Saved data entries:
--------

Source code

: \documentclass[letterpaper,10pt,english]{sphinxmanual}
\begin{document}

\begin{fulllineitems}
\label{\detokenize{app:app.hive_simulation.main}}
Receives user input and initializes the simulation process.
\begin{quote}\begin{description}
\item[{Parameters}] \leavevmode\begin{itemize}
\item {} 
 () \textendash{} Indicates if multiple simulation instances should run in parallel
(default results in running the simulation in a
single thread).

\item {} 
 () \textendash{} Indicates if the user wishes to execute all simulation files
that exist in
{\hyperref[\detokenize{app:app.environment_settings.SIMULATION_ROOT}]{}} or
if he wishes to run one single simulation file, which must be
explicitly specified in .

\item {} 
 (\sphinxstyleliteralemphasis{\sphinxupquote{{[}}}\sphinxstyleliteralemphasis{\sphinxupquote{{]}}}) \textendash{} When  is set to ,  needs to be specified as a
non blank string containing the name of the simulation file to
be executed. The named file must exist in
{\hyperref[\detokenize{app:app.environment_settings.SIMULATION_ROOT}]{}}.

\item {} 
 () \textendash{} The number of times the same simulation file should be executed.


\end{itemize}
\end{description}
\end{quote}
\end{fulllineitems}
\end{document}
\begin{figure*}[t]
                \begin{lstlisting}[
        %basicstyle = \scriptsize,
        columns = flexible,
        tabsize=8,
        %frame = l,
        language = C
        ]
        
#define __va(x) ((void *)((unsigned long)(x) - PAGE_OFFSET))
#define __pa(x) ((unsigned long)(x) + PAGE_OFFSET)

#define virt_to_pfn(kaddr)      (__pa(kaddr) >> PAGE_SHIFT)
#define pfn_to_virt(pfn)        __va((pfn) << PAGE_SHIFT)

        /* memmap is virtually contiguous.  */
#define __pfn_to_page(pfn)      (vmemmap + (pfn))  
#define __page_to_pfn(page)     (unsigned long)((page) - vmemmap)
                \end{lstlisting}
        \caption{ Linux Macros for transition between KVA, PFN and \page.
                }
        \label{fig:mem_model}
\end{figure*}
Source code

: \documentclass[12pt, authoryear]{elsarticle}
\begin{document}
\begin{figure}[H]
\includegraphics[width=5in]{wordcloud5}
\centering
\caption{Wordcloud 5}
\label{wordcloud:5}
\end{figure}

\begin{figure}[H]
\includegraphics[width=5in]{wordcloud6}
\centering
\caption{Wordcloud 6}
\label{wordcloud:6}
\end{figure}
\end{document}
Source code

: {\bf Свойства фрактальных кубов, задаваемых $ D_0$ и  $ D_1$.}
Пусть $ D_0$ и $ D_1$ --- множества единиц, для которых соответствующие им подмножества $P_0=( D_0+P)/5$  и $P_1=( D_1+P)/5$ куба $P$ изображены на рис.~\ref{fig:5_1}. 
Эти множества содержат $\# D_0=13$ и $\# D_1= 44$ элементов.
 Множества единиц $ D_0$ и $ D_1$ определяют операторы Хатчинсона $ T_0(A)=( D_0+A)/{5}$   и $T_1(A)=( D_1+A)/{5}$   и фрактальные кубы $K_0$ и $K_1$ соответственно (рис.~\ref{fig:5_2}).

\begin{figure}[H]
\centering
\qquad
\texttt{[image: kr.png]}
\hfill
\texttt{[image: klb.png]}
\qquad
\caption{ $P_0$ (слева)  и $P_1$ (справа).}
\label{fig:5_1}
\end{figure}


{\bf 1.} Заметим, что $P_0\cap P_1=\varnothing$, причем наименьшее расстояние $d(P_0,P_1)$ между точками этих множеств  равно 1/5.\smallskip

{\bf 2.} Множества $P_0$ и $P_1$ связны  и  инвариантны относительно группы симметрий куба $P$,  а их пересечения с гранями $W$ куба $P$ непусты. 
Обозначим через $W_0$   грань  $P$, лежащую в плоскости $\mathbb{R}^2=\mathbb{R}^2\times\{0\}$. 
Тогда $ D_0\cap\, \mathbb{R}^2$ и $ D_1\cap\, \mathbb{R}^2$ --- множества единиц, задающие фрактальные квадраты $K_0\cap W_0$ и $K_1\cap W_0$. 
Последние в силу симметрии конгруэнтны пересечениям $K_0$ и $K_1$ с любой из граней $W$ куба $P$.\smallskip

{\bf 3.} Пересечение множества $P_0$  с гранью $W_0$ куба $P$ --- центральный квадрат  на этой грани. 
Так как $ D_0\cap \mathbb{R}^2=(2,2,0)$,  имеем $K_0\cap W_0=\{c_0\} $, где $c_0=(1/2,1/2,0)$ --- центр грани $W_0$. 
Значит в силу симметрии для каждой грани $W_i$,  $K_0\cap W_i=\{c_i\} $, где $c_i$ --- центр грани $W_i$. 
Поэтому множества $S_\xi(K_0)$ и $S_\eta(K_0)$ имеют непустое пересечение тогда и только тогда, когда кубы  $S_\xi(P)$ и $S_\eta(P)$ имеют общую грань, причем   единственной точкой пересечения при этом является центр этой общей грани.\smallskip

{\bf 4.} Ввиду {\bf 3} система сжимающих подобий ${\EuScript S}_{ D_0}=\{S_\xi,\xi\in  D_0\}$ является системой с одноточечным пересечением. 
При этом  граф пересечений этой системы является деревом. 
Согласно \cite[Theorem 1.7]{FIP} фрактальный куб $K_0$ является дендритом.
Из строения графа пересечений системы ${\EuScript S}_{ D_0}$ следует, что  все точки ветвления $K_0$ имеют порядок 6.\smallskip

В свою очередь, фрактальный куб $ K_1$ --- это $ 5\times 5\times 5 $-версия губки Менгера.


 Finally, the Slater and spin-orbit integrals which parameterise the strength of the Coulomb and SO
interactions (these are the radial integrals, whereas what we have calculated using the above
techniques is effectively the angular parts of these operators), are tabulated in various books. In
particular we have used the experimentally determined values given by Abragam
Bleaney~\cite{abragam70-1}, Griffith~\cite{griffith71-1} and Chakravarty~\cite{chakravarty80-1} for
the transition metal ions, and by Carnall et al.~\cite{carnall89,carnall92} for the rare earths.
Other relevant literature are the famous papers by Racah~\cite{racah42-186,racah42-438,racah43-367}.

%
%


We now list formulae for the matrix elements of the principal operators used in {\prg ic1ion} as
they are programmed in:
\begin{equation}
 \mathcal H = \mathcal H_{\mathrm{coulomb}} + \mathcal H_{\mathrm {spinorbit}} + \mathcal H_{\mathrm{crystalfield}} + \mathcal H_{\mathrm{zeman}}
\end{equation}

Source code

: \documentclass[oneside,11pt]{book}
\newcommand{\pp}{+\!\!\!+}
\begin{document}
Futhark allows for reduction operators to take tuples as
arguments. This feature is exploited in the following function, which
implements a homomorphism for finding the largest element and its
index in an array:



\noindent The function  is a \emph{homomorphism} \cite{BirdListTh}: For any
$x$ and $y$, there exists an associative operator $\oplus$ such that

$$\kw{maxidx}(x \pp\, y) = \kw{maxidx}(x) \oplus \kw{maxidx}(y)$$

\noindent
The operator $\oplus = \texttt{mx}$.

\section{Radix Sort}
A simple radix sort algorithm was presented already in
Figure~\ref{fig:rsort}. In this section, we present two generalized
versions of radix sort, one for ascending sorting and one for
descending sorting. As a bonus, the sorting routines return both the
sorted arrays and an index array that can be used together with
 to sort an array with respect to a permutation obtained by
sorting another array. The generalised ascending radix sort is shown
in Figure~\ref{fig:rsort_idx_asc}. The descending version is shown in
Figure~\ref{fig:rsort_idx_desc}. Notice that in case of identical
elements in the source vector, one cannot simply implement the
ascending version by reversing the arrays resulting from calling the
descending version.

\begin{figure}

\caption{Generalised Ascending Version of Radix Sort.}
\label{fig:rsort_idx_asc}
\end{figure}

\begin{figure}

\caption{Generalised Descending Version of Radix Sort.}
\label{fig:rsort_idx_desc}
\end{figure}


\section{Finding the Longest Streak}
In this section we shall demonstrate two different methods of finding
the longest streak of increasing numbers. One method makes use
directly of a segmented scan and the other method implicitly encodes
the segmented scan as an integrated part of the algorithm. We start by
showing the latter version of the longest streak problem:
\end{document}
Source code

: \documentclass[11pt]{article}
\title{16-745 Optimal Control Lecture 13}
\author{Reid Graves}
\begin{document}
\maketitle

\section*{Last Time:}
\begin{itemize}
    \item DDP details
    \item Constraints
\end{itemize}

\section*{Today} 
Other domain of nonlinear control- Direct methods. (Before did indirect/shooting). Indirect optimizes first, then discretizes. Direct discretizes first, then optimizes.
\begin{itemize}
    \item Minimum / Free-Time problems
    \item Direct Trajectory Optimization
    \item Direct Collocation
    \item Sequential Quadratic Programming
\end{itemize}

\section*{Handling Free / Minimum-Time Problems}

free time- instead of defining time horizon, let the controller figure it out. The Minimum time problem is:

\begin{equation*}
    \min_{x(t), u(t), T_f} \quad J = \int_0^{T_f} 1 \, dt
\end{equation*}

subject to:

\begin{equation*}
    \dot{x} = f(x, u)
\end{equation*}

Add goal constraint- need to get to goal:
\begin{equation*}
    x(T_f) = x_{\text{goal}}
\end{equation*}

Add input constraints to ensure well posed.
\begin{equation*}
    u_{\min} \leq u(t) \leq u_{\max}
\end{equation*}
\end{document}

--------

Would you filter the records and copy out each line containing "Indicates"?

 () \textendash{} Indicates if multiple simulation instances should run in parallel
 () \textendash{} Indicates if the user wishes to execute all simulation files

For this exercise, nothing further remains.